けれどそれは、どれも当人たちがそれを望んでいたからだ。
目を開いて彼女に言い返した。
「俺がいつ助けてくれなんて頼んだ? 大体、お前は俺の何を知っているんだ?」
「……何も知らないわよ。だから知りたいの」
「お前が見たのは、俺があいつと一緒にいるというだけの情景だろ。それがなんの問題になるんだよ。なんでそのことに関して俺が事細かに、お前に説明しなきゃいかんのだ? お前のやっていることはただの野次馬だ。好奇心で色々詮索するのやめろよ」
彼女が親切心から言っている事は、良く分かっていた。彼女の気持ちを分かっていながら、このような棘のあることを言うのは、自分でも青臭くて反吐が出そうだ。たっぱばかりがでかくなって、精神年齢は餓鬼も餓鬼だ。もっと言いようがあったかもしれないと気づく頃には、全てが覆水になっている。
橘は目を伏せた。
「私はただ……」
「俺なんか間違っていること言っているか?」
ここまできて、掌返しをするわけにも行かない。俺は毅然とした態度をとった。
橘は何かを言いかけて、小さく口を開いたが、異論は述べずに
「……いいえ、私が不躾だったわ。ごめんなさい」
といって、視線を本に戻した。
橘美幸は感情的にならなかった。
放送室は再び静寂に包まれた。
そうなることを目論んだのに、俺は情けない気持ちでいっぱいになった。
彼女は理知的な大人で、それに対して俺はどこまでも幼稚な子供だ。
*
橘とちょっとした言い合いをしてから、三日経った。俺はしばらく橘は口を利いてくれないだろうなと覚悟していたが、別段そんなことはなく、次の日からはいつもみたいに、俺をおちょくっていた。俺はそんな彼女の言動に頭を抱えつつも、どこかホッとしたような心持ちでいた。

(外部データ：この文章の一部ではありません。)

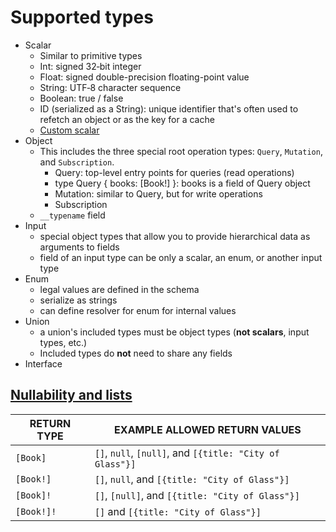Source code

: # Supported types

- Scalar
  - Similar to primitive types
  - Int: signed 32‐bit integer
  - Float: signed double-precision floating-point value
  - String: UTF‐8 character sequence
  - Boolean: true / false
  - ID (serialized as a String): unique identifier that's often used to refetch an object or as the key for a cache
  - [Custom scalar](https://www.apollographql.com/docs/apollo-server/schema/custom-scalars/)
- Object
  - This includes the three special root operation types: `Query`, `Mutation`, and `Subscription`.
    - Query: top-level entry points for queries (read operations)
    - type Query { books: [Book!] }: books is a field of Query object
    - Mutation: similar to Query, but for write operations
    - Subscription
  - `__typename` field
- Input
  - special object types that allow you to provide hierarchical data as arguments to fields
  - field of an input type can be only a scalar, an enum, or another input type
- Enum
  - legal values are defined in the schema
  - serialize as strings
  - can define resolver for enum for internal values
- Union
  - a union's included types must be object types (**not scalars**, input types, etc.)
  - Included types do **not** need to share any fields
- Interface

## [Nullability and lists](https://www.apollographql.com/docs/apollo-server/schema/schema#nullability-and-lists)

| RETURN TYPE | EXAMPLE ALLOWED RETURN VALUES                            |
| ----------- | -------------------------------------------------------- |
| `[Book]`    | `[]`, `null`, `[null]`, and `[{title: "City of Glass"}]` |
| `[Book!]`   | `[]`, `null`, and `[{title: "City of Glass"}]`           |
| `[Book]!`   | `[]`, `[null]`, and `[{title: "City of Glass"}]`         |
| `[Book!]!`  | `[]` and `[{title: "City of Glass"}]`                    |
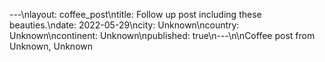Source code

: ---\nlayout: coffee_post\ntitle: Follow up post including these beauties.\ndate: 2022-05-29\ncity: Unknown\ncountry: Unknown\ncontinent: Unknown\npublished: true\n---\n\nCoffee post from Unknown, Unknown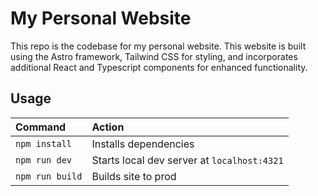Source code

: # My Personal Website

This repo is the codebase for my personal website. This website is built using the Astro framework, Tailwind CSS for styling, and incorporates additional React and Typescript components for enhanced functionality.

## Usage

| Command                   | Action                                           |
| :------------------------ | :----------------------------------------------- |
| `npm install`             | Installs dependencies                            |
| `npm run dev`             | Starts local dev server at `localhost:4321`      |
| `npm run build`           | Builds site to prod     |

そんな感じで件の話も終焉に向かうものだと思い始め、すっかりその事を気にかけなくなっていた頃。
俺は例のごとく、放課後の放送室で、宿題をするなり、勉強をするなりで一人で時間を潰していた。
学年末テストが終了して、生徒たちは浮かれに浮かれて、春休みの旅行の計画などを立てているが、「孤高を愛すると言うか、俺が孤高に愛されていますが何か?」で有名な花丸くん、つまりは俺は、別に羨ましくなんかないんだかんね! と独り言ちては、一人で積分している。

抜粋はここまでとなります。